Si l’on prétend aimer la Terre, il nous faudra bien protéger la « terre ». La terre sous nos pieds, cette « invisible », mérite mieux que notre ignorance. Mathieu Burniat réussit à nous sensibiliser, sans nous ennuyer, sur un sujet d’importance.
Il s’en passe des choses, sous terre ! Cette terre sous nos pieds que nous ne voyons pas et dont nous avons du mal à réaliser l’importance, un élément pourtant aussi indispensable à la vie que l’air, l’eau et le feu. Mathieu Burniat nous propose une découverte ludique de ce monde mystérieux, un monde lui aussi menacé par nos modes de vie.

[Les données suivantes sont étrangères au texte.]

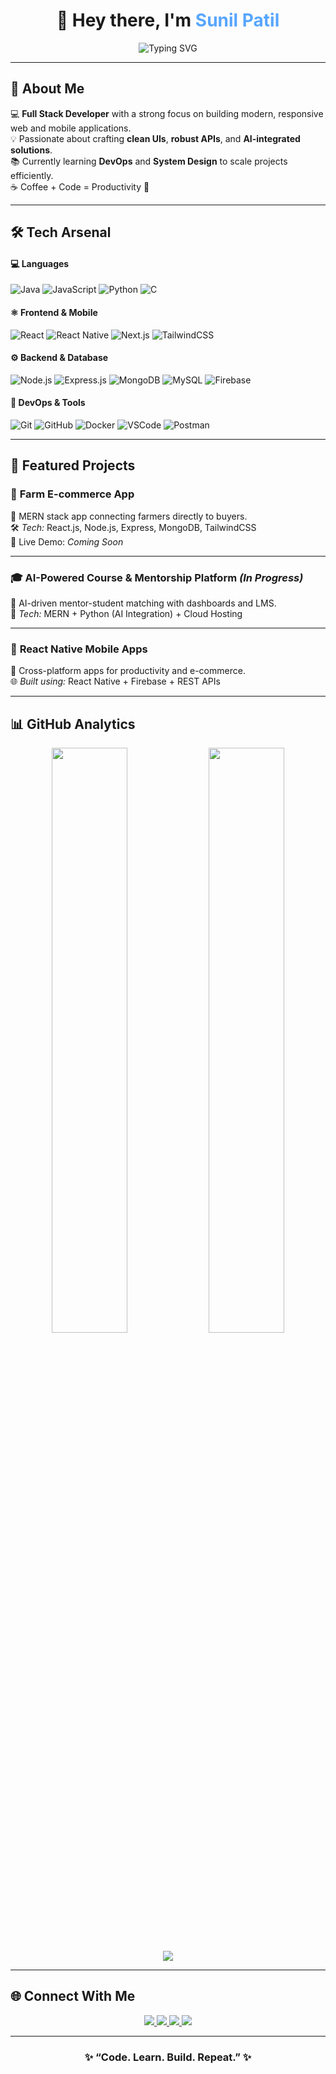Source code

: <!-- Modern GitHub Profile README by Sunil Patil -->

<h1 align="center">👋 Hey there, I'm <span style="color:#58a6ff;">Sunil Patil</span></h1>

<p align="center">
  <img src="https://readme-typing-svg.herokuapp.com?font=Fira+Code&pause=1000&color=58A6FF&center=true&vCenter=true&width=500&lines=Full+Stack+Developer;MERN+%26+React+Native+Engineer;Java+%7C+Python+%7C+Node.js;Building+Scalable+Web+%26+Mobile+Apps;Turning+Ideas+into+Reality+🚀" alt="Typing SVG" />
</p>

---

## 🌟 About Me  

💻 **Full Stack Developer** with a strong focus on building modern, responsive web and mobile applications.  
💡 Passionate about crafting **clean UIs**, **robust APIs**, and **AI-integrated solutions**.  
📚 Currently learning **DevOps** and **System Design** to scale projects efficiently.  
☕ Coffee + Code = Productivity 🚀  

---

## 🛠️ Tech Arsenal  

#### 💻 **Languages**
![Java](https://img.shields.io/badge/Java-%23ED8B00.svg?style=for-the-badge&logo=openjdk&logoColor=white)
![JavaScript](https://img.shields.io/badge/JavaScript-%23F7DF1E.svg?style=for-the-badge&logo=javascript&logoColor=black)
![Python](https://img.shields.io/badge/Python-%233776AB.svg?style=for-the-badge&logo=python&logoColor=white)
![C](https://img.shields.io/badge/C-00599C?style=for-the-badge&logo=c&logoColor=white)

#### ⚛️ **Frontend & Mobile**
![React](https://img.shields.io/badge/React-%2320232A.svg?style=for-the-badge&logo=react&logoColor=%2361DAFB)
![React Native](https://img.shields.io/badge/React_Native-%2320232A.svg?style=for-the-badge&logo=react&logoColor=%2361DAFB)
![Next.js](https://img.shields.io/badge/Next.js-black?style=for-the-badge&logo=next.js)
![TailwindCSS](https://img.shields.io/badge/TailwindCSS-%2306B6D4.svg?style=for-the-badge&logo=tailwindcss&logoColor=white)

#### ⚙️ **Backend & Database**
![Node.js](https://img.shields.io/badge/Node.js-%2343853D.svg?style=for-the-badge&logo=node.js&logoColor=white)
![Express.js](https://img.shields.io/badge/Express.js-%23404D59.svg?style=for-the-badge&logo=express&logoColor=white)
![MongoDB](https://img.shields.io/badge/MongoDB-%234ea94b.svg?style=for-the-badge&logo=mongodb&logoColor=white)
![MySQL](https://img.shields.io/badge/MySQL-%2300758F.svg?style=for-the-badge&logo=mysql&logoColor=white)
![Firebase](https://img.shields.io/badge/Firebase-%23039BE5.svg?style=for-the-badge&logo=firebase)

#### 🧩 **DevOps & Tools**
![Git](https://img.shields.io/badge/Git-%23F05033.svg?style=for-the-badge&logo=git&logoColor=white)
![GitHub](https://img.shields.io/badge/GitHub-%23181717.svg?style=for-the-badge&logo=github)
![Docker](https://img.shields.io/badge/Docker-%232496ED.svg?style=for-the-badge&logo=docker&logoColor=white)
![VSCode](https://img.shields.io/badge/VS_Code-%23007ACC.svg?style=for-the-badge&logo=visual-studio-code&logoColor=white)
![Postman](https://img.shields.io/badge/Postman-%23FF6C37.svg?style=for-the-badge&logo=postman&logoColor=white)

---

## 💼 Featured Projects  

### 🛒 **Farm E-commerce App**  
🌾 MERN stack app connecting farmers directly to buyers.  
🛠️ *Tech:* React.js, Node.js, Express, MongoDB, TailwindCSS  
🔗 Live Demo: *Coming Soon*

---

### 🎓 **AI-Powered Course & Mentorship Platform** *(In Progress)*  
🤖 AI-driven mentor-student matching with dashboards and LMS.  
🧠 *Tech:* MERN + Python (AI Integration) + Cloud Hosting  

---

### 📱 **React Native Mobile Apps**  
📲 Cross-platform apps for productivity and e-commerce.  
🌐 *Built using:* React Native + Firebase + REST APIs  

---

## 📊 GitHub Analytics  

<p align="center">
  <img width="49%" src="https://github-readme-stats.vercel.app/api?username=your-github-username&show_icons=true&theme=tokyonight" />
  <img width="49%" src="https://github-readme-streak-stats.herokuapp.com/?user=your-github-username&theme=tokyonight" />
</p>

<p align="center">
  <img src="https://github-readme-stats.vercel.app/api/top-langs/?username=your-github-username&layout=compact&theme=tokyonight" />
</p>

---

## 🌐 Connect With Me  

<p align="center">
  <a href="https://linkedin.com/in/your-linkedin" target="_blank">
    <img src="https://img.shields.io/badge/LinkedIn-%230A66C2.svg?&style=for-the-badge&logo=linkedin&logoColor=white" />
  </a>
  <a href="mailto:sunilpatil@gmail.com">
    <img src="https://img.shields.io/badge/Email-D14836?style=for-the-badge&logo=gmail&logoColor=white" />
  </a>
  <a href="https://github.com/your-github-username">
    <img src="https://img.shields.io/badge/GitHub-000?style=for-the-badge&logo=github&logoColor=white" />
  </a>
  <a href="https://your-portfolio-link">
    <img src="https://img.shields.io/badge/Portfolio-000000?style=for-the-badge&logo=vercel&logoColor=white" />
  </a>
</p>

---

<h3 align="center">✨ “Code. Learn. Build. Repeat.” ✨</h3>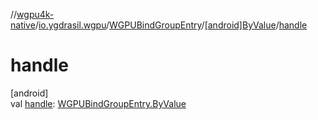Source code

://[wgpu4k-native](../../../../index.md)/[io.ygdrasil.wgpu](../../index.md)/[WGPUBindGroupEntry](../index.md)/[[android]ByValue](index.md)/[handle](handle.md)

# handle

[android]\
val [handle](handle.md): [WGPUBindGroupEntry.ByValue](../../../io.ygdrasil.wgpu.android/-w-g-p-u-bind-group-entry/-by-value/index.md)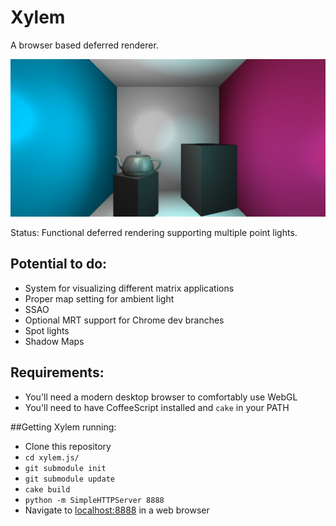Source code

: # Xylem

A browser based deferred renderer.

![cornell box with teapot](notes/ss_2013-11-16.png)

Status: Functional deferred rendering supporting multiple point lights.

## Potential to do:
* System for visualizing different matrix applications
* Proper map setting for ambient light
* SSAO
* Optional MRT support for Chrome dev branches
* Spot lights
* Shadow Maps

## Requirements:
* You'll need a modern desktop browser to comfortably use WebGL
* You'll need to have CoffeeScript installed and `cake` in your PATH

##Getting Xylem running:
* Clone this repository
* `cd xylem.js/`
* `git submodule init`
* `git submodule update`
* `cake build`
* `python -m SimpleHTTPServer 8888`
* Navigate to [localhost:8888](http://localhost:8888/) in a web browser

Après Le Mystère du monde quantique, Mathieu Burniat signe avec Sous Terre sa deuxième docu-BD dans le domaine scientifique. On avait pu constater son talent pour vulgariser des concepts plutôt obscurs pour le lecteur lambda. Force est de reconnaître que Burniat s’en sort haut la main dans cet exercice, parvenant à produire ici quelque chose de hautement original, avec la bénédiction du Muséum national d’histoire naturelle.
Accessible à tous publics, cet ouvrage nous immerge immédiatement grâce au mode narratif choisi, celui de l’aventure. Hadès, qui a lancé une invitation aux humains pour participer à une sorte de jeu de piste, promet au vainqueur de prendre sa place lorsqu’il découvrira la « corne d’abondance ». Et les candidats au poste seront très nombreux… En réalité, le dieu des enfers va utiliser leur cupidité et leur soif de pouvoir pour se venger des désordres commis en son royaume, conséquence de l’activité humaine. Et il s’est juré de leur faire vivre… l’enfer ! En se mettant dans les pas de cette fillette qui va répondre à l’invitation pour demander à Hadès de ramener son chien mort tragiquement, le lecteur, ramené dans la position du candide, va pénétrer dans les entrailles de la Terre, un univers aussi méconnu que fascinant, dans un voyage plein de surprises et de rebondissements…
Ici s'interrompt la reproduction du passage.